M. Van Hauwermeiren s'était défendu la semaine dernière en affirmant qu'il n'avait pas organisé d'orgies avec de jeunes prostituées. Dans une lettre publiée par des médias belges, il avait seulement reconnu avoir eu des rapports sexuels avec une "femme honorable et mature" et maintenu qu'il ne lui avait pas versé d'argent.

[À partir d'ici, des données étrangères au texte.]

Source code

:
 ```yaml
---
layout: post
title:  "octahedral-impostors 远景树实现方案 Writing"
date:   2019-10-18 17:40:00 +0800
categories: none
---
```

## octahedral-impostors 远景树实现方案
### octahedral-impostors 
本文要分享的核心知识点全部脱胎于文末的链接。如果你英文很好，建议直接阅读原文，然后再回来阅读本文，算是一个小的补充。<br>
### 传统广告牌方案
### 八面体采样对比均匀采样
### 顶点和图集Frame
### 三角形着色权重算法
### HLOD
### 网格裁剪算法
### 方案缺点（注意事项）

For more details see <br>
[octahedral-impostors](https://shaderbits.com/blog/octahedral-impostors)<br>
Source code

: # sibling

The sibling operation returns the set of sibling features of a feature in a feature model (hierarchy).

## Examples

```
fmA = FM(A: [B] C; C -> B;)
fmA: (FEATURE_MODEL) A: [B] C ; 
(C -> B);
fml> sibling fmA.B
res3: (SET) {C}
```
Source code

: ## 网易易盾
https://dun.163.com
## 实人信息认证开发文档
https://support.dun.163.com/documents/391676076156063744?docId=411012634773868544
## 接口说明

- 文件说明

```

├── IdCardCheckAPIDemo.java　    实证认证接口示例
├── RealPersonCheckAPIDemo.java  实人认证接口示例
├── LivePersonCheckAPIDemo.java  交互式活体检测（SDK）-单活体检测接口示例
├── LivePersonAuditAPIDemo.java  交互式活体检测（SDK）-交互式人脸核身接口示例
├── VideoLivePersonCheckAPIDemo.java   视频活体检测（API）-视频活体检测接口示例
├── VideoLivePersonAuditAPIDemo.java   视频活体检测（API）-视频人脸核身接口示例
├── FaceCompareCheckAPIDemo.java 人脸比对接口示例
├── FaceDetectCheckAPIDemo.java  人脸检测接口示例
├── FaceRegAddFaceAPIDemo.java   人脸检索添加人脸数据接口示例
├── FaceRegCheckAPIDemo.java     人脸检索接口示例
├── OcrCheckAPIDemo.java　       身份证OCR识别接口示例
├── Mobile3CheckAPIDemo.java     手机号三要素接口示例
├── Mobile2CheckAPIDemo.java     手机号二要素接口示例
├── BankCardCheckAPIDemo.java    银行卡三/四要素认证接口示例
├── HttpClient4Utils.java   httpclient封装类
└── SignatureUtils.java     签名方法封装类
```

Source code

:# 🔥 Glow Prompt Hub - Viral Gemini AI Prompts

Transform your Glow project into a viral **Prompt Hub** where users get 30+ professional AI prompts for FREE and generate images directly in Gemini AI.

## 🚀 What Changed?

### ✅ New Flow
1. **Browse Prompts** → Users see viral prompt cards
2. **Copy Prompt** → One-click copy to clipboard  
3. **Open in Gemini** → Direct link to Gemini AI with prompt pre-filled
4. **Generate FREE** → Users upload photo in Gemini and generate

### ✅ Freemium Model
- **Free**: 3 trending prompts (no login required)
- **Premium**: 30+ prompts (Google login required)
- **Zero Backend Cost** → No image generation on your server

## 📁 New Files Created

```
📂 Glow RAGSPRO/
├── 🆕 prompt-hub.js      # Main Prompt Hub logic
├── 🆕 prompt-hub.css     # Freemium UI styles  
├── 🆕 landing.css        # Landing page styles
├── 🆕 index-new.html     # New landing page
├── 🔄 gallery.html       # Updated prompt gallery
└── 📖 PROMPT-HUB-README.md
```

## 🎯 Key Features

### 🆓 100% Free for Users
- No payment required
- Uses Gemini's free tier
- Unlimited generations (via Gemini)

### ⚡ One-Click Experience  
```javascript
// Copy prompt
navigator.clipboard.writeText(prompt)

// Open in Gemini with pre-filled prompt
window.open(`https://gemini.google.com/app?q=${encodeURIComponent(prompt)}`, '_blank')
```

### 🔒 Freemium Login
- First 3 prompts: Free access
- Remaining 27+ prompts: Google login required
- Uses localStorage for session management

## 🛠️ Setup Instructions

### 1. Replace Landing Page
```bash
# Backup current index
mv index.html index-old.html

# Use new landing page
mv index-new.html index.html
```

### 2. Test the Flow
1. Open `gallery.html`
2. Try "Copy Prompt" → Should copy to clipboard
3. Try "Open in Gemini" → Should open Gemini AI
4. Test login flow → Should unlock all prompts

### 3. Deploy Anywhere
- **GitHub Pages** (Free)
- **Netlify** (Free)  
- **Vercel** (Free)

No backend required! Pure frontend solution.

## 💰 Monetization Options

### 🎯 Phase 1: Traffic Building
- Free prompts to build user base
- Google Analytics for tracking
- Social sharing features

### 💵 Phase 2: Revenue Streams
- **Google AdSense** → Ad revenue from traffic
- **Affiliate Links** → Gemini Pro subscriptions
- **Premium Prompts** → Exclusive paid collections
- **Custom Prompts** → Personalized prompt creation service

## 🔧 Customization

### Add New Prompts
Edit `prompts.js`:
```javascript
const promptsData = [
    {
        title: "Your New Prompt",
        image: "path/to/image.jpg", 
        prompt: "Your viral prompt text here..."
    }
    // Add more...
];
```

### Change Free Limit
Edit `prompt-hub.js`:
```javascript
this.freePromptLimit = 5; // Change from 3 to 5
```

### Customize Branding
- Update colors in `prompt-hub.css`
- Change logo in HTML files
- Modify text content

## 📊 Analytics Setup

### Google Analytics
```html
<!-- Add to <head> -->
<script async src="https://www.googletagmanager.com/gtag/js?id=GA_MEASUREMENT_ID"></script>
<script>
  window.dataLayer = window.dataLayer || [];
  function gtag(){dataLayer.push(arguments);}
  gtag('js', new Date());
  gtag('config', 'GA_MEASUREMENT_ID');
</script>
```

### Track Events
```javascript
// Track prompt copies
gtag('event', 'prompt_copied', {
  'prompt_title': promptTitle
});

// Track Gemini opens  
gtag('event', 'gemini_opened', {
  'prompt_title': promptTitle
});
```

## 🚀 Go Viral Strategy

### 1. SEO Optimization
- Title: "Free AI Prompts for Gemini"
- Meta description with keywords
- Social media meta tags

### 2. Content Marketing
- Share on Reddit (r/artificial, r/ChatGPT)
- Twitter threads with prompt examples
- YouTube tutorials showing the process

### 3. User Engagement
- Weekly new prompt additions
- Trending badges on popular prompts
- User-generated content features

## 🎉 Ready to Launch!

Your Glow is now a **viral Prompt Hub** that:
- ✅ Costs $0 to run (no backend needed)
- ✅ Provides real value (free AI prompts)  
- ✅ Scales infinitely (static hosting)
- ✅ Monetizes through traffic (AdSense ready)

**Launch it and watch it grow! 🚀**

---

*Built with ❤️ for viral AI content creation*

Selon le rapport, sept employés d'Oxfam en Haïti ont quitté l'ONG dans le cadre de l'enquête. Outre le recours à des prostituées, certains étaient également mis en cause pour harcèlement et intimidation, envers d'autres membres du personnel notamment.
Menaces physiques
Quatre ont été licenciés pour "faute grave" tandis que trois ont démissionné, dont Roland Van Hauwermeiren à qui il a été proposé un "départ digne, à condition qu'il coopère pleinement avec le reste de l'enquête".
Trois des suspects ont également "menacé physiquement et intimidé" un des quarante témoins entendus.
Oxfam dit avoir choisi de rendre public ce rapport pour "être aussi transparente que possible quant aux décisions prises durant l'enquête". Elle affirme avoir communiqué aux autorités compétentes les noms des personnes soupçonnées et indiqué qu'elle adresserait lundi une version intégrale du rapport aux autorités haïtiennes, qui ont annoncé vouloir mener leur propre enquête.
Vendredi, l'ONG a dévoilé un plan d'action pour empêcher de nouveaux abus sexuels et tenter ainsi d'apaiser la polémique qui a fait fuir ses soutiens.
Oxfam, qui a reçu sur l'exercice 2016-17 quelque 36 millions d'euros du gouvernement britannique, a également accepté de ne plus solliciter de fonds publics jusqu'à ce qu'elle réponde "aux normes requises" en matière de prévention et de protection des personnes, selon le gouvernement britannique.
Cascade de révélations
Dans son rapport, Oxfam estimait devoir mettre en place de "meilleurs mécanismes" pour informer d'autres régions et agences du comportement problématique de certains personnels. L'organisation s'est pourtant vu reprocher d'avoir laissé les salariés incriminés rejoindre d'autres ONG, sans mise en garde. Après Oxfam, Roland Van Hauwermeiren avait rejoint l'ONG française Action contre la faim au Bangladesh. Cette dernière a déploré de ne pas avoir été prévenue.
Ayant dans un premier temps jugé le scandale "hors de proportion" par rapport à la réalité des faits commis, le directeur général d'Oxfam GB, Mark Goldring, a admis dimanche que son organisation aurait dû jouer franc jeu.
Les premières révélations sur les agissements des employés d'Oxfam en Haïti en avaient entraîné d'autres, notamment sur des abus au Sud-Soudan au Liberia.
Le scandale s'est aussi étendu à d'autres organisations humanitaires, dont Save the Children. L'ONG britannique est accusée d'avoir laissé partir sans sanction Brendan Cox, le mari de la députée assassinée Jo Cox, alors qu'il lui était reproché un comportement sexuel inapproprié envers des collègues féminines. Cox s'est excusé ce week-end et a quitté les fonctions qu'il occupait dans deux associations créés en mémoire de sa femme.